Higher-order skills: leading 21st-century skills

Higher-order skills are the core intellectual competencies and are recognized as leading 21st-century skills. These skills develop the intellectual traits of persons and determine their quality of thinking and thought process. These skills are fundamental to Higher-order cognitive functions such as – decision-making, evaluation of problems/issues and finding creative & reasonable solutions (real-world problem-solving), forward-looking planning, strategic use of resources, responsible leadership, collaborating constructively with different stakeholders to deliver outcomes, communicating effectively to take people along with, etc. Since the nature of civil servants' work is increasingly Higher-order cognitive functions in today's world, these skills are essential for high-performing civil service in the 21st-century.

Higher-order skills are fundamentally different from lower-order skills in nature and applications. Lower-order skills include recall, repetition, memorization, fluency of matter/topics, and a narrow understanding of the text. Lower-order skills are more significant for repeated, regular, and routine types of work in today’s digital era.

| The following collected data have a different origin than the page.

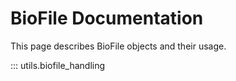 # BioFile Documentation
This page describes BioFile objects and their usage.

::: utils.biofile_handling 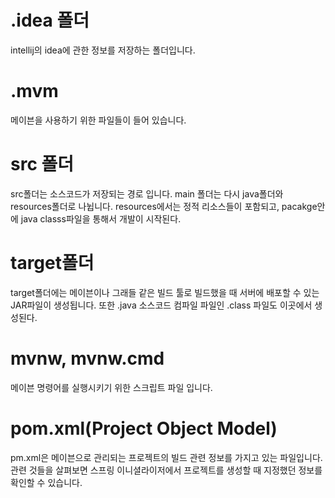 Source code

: # .idea 폴더
intellij의 idea에 관한 정보를 저장하는 폴더입니다. 


# .mvm 
메이븐을 사용하기 위한 파일들이 들어 있습니다. 

# src 폴더
src폴더는 소스코드가 저장되는 경로 입니다. main 폴더는 다시 java폴더와 resources폴더로 나뉩니다. resources에서는 정적 리소스들이 포함되고, pacakge안에 java classs파일을 통해서 개발이 시작된다.


# target폴더
target폴더에는 메이븐이나 그래들 같은 빌드 툴로 빌드했을 때 서버에 배포할 수 있는 JAR파일이 생성됩니다. 또한 .java 소스코드 컴파일 파일인 .class 파일도 이곳에서 생성된다.

# mvnw, mvnw.cmd

메이븐 명령어를 실행시키기 위한 스크립트 파일 입니다. 


# pom.xml(Project Object Model)

pm.xml은 메이븐으로 관리되는 프로젝트의 빌드 관련 정보를 가지고 있는 파일입니다. 관련 것들을 살펴보면 스프링 이니셜라이저에서 프로젝트를 생성할 때 지정했던 정보를 확인할 수 있습니다.  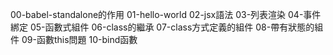 00-babel-standalone的作用
01-hello-world
02-jsx語法
03-列表渲染
04-事件綁定
05-函數式組件
06-class的繼承
07-class方式定義的組件
08-帶有狀態的組件
09-函數this問題
10-bind函數
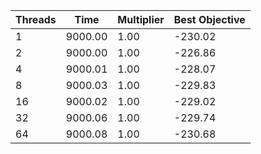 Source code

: |Threads | Time | Multiplier | Best Objective |
| - | - | - | - |
|1|9000.00|1.00|-230.02|
|2|9000.00|1.00|-226.86|
|4|9000.01|1.00|-228.07|
|8|9000.03|1.00|-229.83|
|16|9000.02|1.00|-229.02|
|32|9000.06|1.00|-229.74|
|64|9000.08|1.00|-230.68|
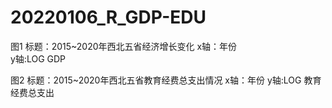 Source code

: # 20220106_R_GDP-EDU

图1	标题：2015~2020年西北五省经济增长变化
x轴：年份	
y轴:LOG GDP	


图2	标题：2015~2020年西北五省教育经费总支出情况
	x轴：年份
	y轴:LOG 教育经费总支出


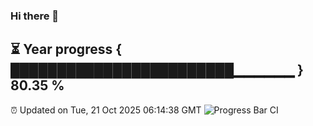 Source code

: ### Hi there 👋
⏳ Year progress { ████████████████████████▁▁▁▁▁▁ } 80.35 %
---
⏰ Updated on Tue, 21 Oct 2025 06:14:38 GMT
![Progress Bar CI](https://github.com/Moyi321/Moyi321/workflows/Progress%20Bar%20CI/badge.svg)
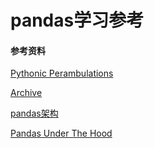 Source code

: # pandas学习参考

#### 参考资料

[Pythonic Perambulations](http://jakevdp.github.io/)

[Archive](http://jakevdp.github.io/archives.html)

[pandas架构](https://pandas-dev.github.io/pandas2/index.html)

[Pandas Under The Hood](https://www.youtube.com/watch?v=DpyhdO4aM04)

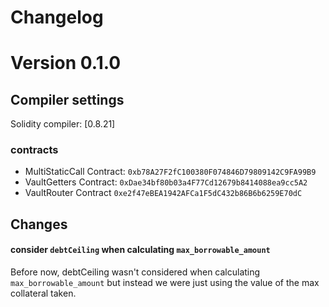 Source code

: # Changelog

# Version 0.1.0

## Compiler settings

Solidity compiler: [0.8.21]

### contracts
- MultiStaticCall Contract: `0xb78A27F2fC100380F074846D79809142C9FA99B9`
- VaultGetters Contract:    `0xDae34bf80b03a4F77Cd12679b8414088ea9cc5A2`
- VaultRouter Contract     `0xe2f47eBEA1942AFCa1F5dC432b86B6b6259E70dC`

## Changes

#### consider `debtCeiling` when calculating `max_borrowable_amount`
Before now, debtCeiling wasn't considered when calculating `max_borrowable_amount` but instead we were just using the value of the max collateral taken.
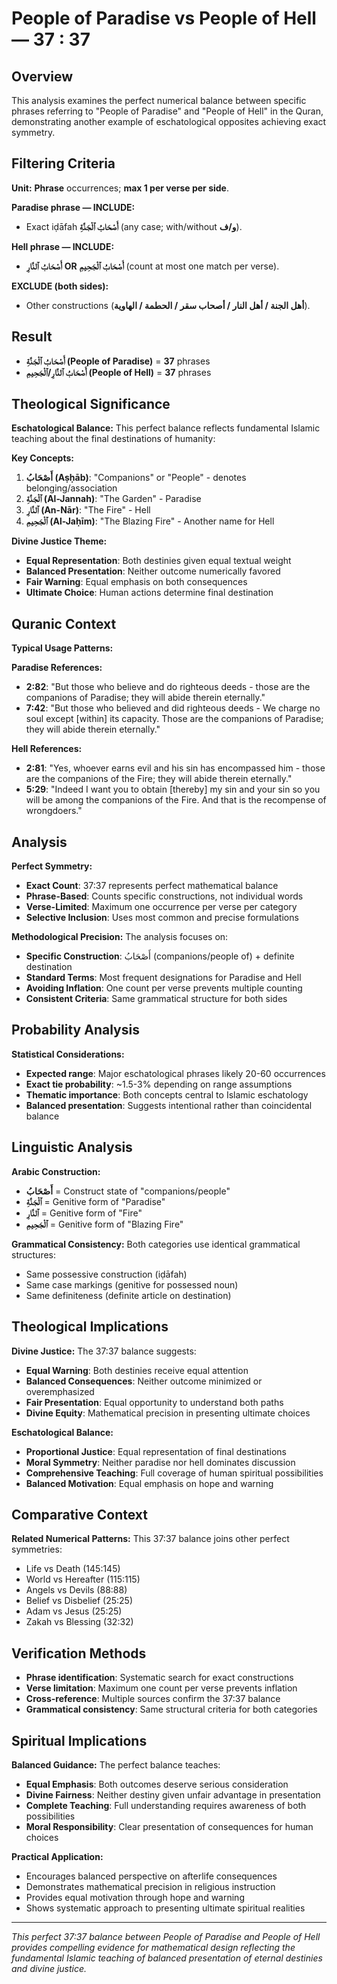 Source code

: # People of Paradise vs People of Hell — **37 : 37**

## Overview

This analysis examines the perfect numerical balance between specific phrases referring to "People of Paradise" and "People of Hell" in the Quran, demonstrating another example of eschatological opposites achieving exact symmetry.

## Filtering Criteria

**Unit:** **Phrase** occurrences; **max 1 per verse per side**.

**Paradise phrase — INCLUDE:**

- Exact iḍāfah **أَصْحَابُ ٱلْجَنَّةِ** (any case; with/without **و/ف**).

**Hell phrase — INCLUDE:**

- **أَصْحَابُ ٱلنَّارِ** **OR** **أَصْحَابُ ٱلْجَحِيمِ** (count at most one match per verse).

**EXCLUDE (both sides):**

- Other constructions (**أهل الجنة / أهل النار / أصحاب سقر / الحطمة / الهاوية**).

## Result

- **أَصْحَابُ ٱلْجَنَّةِ (People of Paradise)** = **37** phrases
- **أَصْحَابُ ٱلنَّارِ/ٱلْجَحِيمِ (People of Hell)** = **37** phrases

## Theological Significance

**Eschatological Balance:**
This perfect balance reflects fundamental Islamic teaching about the final destinations of humanity:

**Key Concepts:**

1. **أَصْحَابُ (Aṣḥāb)**: "Companions" or "People" - denotes belonging/association
2. **ٱلْجَنَّةِ (Al-Jannah)**: "The Garden" - Paradise
3. **ٱلنَّارِ (An-Nār)**: "The Fire" - Hell
4. **ٱلْجَحِيمِ (Al-Jaḥīm)**: "The Blazing Fire" - Another name for Hell

**Divine Justice Theme:**

- **Equal Representation**: Both destinies given equal textual weight
- **Balanced Presentation**: Neither outcome numerically favored
- **Fair Warning**: Equal emphasis on both consequences
- **Ultimate Choice**: Human actions determine final destination

## Quranic Context

**Typical Usage Patterns:**

**Paradise References:**

- **2:82**: "But those who believe and do righteous deeds - those are the companions of Paradise; they will abide therein eternally."
- **7:42**: "But those who believed and did righteous deeds - We charge no soul except [within] its capacity. Those are the companions of Paradise; they will abide therein eternally."

**Hell References:**

- **2:81**: "Yes, whoever earns evil and his sin has encompassed him - those are the companions of the Fire; they will abide therein eternally."
- **5:29**: "Indeed I want you to obtain [thereby] my sin and your sin so you will be among the companions of the Fire. And that is the recompense of wrongdoers."

## Analysis

**Perfect Symmetry:**

- **Exact Count**: 37:37 represents perfect mathematical balance
- **Phrase-Based**: Counts specific constructions, not individual words
- **Verse-Limited**: Maximum one occurrence per verse per category
- **Selective Inclusion**: Uses most common and precise formulations

**Methodological Precision:**
The analysis focuses on:

- **Specific Construction**: أَصْحَابُ (companions/people of) + definite destination
- **Standard Terms**: Most frequent designations for Paradise and Hell
- **Avoiding Inflation**: One count per verse prevents multiple counting
- **Consistent Criteria**: Same grammatical structure for both sides

## Probability Analysis

**Statistical Considerations:**

- **Expected range**: Major eschatological phrases likely 20-60 occurrences
- **Exact tie probability**: ~1.5-3% depending on range assumptions
- **Thematic importance**: Both concepts central to Islamic eschatology
- **Balanced presentation**: Suggests intentional rather than coincidental balance

## Linguistic Analysis

**Arabic Construction:**

- **أَصْحَابُ** = Construct state of "companions/people"
- **ٱلْجَنَّةِ** = Genitive form of "Paradise"
- **ٱلنَّارِ** = Genitive form of "Fire"
- **ٱلْجَحِيمِ** = Genitive form of "Blazing Fire"

**Grammatical Consistency:**
Both categories use identical grammatical structures:

- Same possessive construction (iḍāfah)
- Same case markings (genitive for possessed noun)
- Same definiteness (definite article on destination)

## Theological Implications

**Divine Justice:**
The 37:37 balance suggests:

- **Equal Warning**: Both destinies receive equal attention
- **Balanced Consequences**: Neither outcome minimized or overemphasized
- **Fair Presentation**: Equal opportunity to understand both paths
- **Divine Equity**: Mathematical precision in presenting ultimate choices

**Eschatological Balance:**

- **Proportional Justice**: Equal representation of final destinations
- **Moral Symmetry**: Neither paradise nor hell dominates discussion
- **Comprehensive Teaching**: Full coverage of human spiritual possibilities
- **Balanced Motivation**: Equal emphasis on hope and warning

## Comparative Context

**Related Numerical Patterns:**
This 37:37 balance joins other perfect symmetries:

- Life vs Death (145:145)
- World vs Hereafter (115:115)
- Angels vs Devils (88:88)
- Belief vs Disbelief (25:25)
- Adam vs Jesus (25:25)
- Zakah vs Blessing (32:32)

## Verification Methods

- **Phrase identification**: Systematic search for exact constructions
- **Verse limitation**: Maximum one count per verse prevents inflation
- **Cross-reference**: Multiple sources confirm the 37:37 balance
- **Grammatical consistency**: Same structural criteria for both categories

## Spiritual Implications

**Balanced Guidance:**
The perfect balance teaches:

- **Equal Emphasis**: Both outcomes deserve serious consideration
- **Divine Fairness**: Neither destiny given unfair advantage in presentation
- **Complete Teaching**: Full understanding requires awareness of both possibilities
- **Moral Responsibility**: Clear presentation of consequences for human choices

**Practical Application:**

- Encourages balanced perspective on afterlife consequences
- Demonstrates mathematical precision in religious instruction
- Provides equal motivation through hope and warning
- Shows systematic approach to presenting ultimate spiritual realities

---

_This perfect 37:37 balance between People of Paradise and People of Hell provides compelling evidence for mathematical design reflecting the fundamental Islamic teaching of balanced presentation of eternal destinies and divine justice._
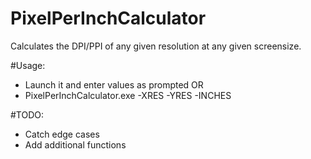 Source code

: # PixelPerInchCalculator
Calculates the DPI/PPI of any given resolution at any given screensize.

#Usage:
* Launch it and enter values as prompted 
OR
* PixelPerInchCalculator.exe -XRES -YRES -INCHES

#TODO:
* Catch edge cases
* Add additional functions
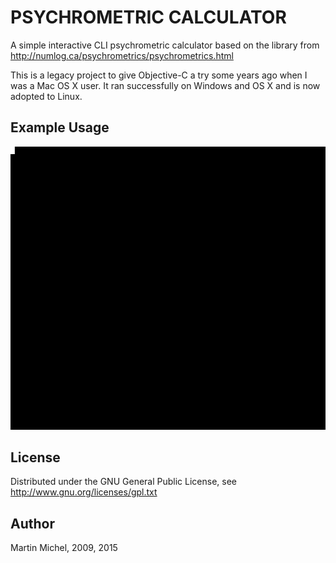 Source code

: # PSYCHROMETRIC CALCULATOR

A simple interactive CLI psychrometric calculator based on the library from
http://numlog.ca/psychrometrics/psychrometrics.html

This is a legacy project to give Objective-C a try some years ago when I was a Mac
OS X user. It ran successfully on Windows and OS X and is now adopted to Linux.


## Example Usage
![Terminal Example](terminal.gif)


## License

Distributed under the GNU General Public License, see
http://www.gnu.org/licenses/gpl.txt

## Author

Martin Michel, 2009, 2015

Higher-order skills are the ability to direct our thinking consciously to be critical, independent, strategic (risk management, far-sighted and resilient), creative and inclusive. Higher-order skills are crucial to a deeper understanding of real-world experiences, improve the quality of our thinking, provide us with a clear point of view, and develop our mature perspective on real-world events, issues, problems, and crises. As a result, these skills broaden our horizons and develop a profound mind. The worldview based on broad horizons and a profound mind is close to reality and the responses are intended and more productive. Therefore, these skills enable us to understand and perform today’s Higher-order cognitive functions in the best way.

Today’s world is more complex and challenging; therefore, quality decisions based on critical thinking and strategic thinking are required at every step to thriving well. Understanding the significance of Higher-order skills to thrive well in today’s world, it is even more urgent that the new generation of the country is provided with the opportunity to develop these skills from the beginning. As a result, the National Educational Policy 2020 is based on the principle that education must not be restricted to the development of literacy and numeracy but ‘Higher-order’ cognitive skills (i.e. Higher-order skills) such as critical thinking and problem-solving.

" Education is not the learning of facts, but the training of the mind to think. "

Albert Einstein

Higher-order skills can be best understood with an example of the unemployment situation in India -

The ability to define employment and unemployment and to know related data and government schemes and initiatives is an example of lower-order skills, but to understand, observe, examine, and evaluate the root causes of the unemployment situation in India, how effective government schemes and initiatives are to deal with it, and finding creative and reasonable solutions is an example of Higher-order skills.

Both of the above situations are about unemployment in India and both require the foundational knowledge that forms the “facts” of what makes up unemployment and related data, but the second objective goes beyond facts to an actual understanding, application, examination, and evaluation of the unemployment situation.


Higher-order skills include mainly –

  • Critical thinking,
  • Strategic thinking,
  • Innovation thinking (creative thinking),
  • Collaboration,
  • And communication skills

Critical thinking:

Critical thinking is the most important skill of the 21st-century. Today, public servants have to be more thorough, more adaptive, more flexible, and able to assess multiple scenarios for the same problems/issues and generate solutions that might have not been implemented before. Thus, critical thinking is essential given that it helps “ overcome and become aware of biases, false assumptions, myths, and faulty paradigms that can hamper effective decision making ”.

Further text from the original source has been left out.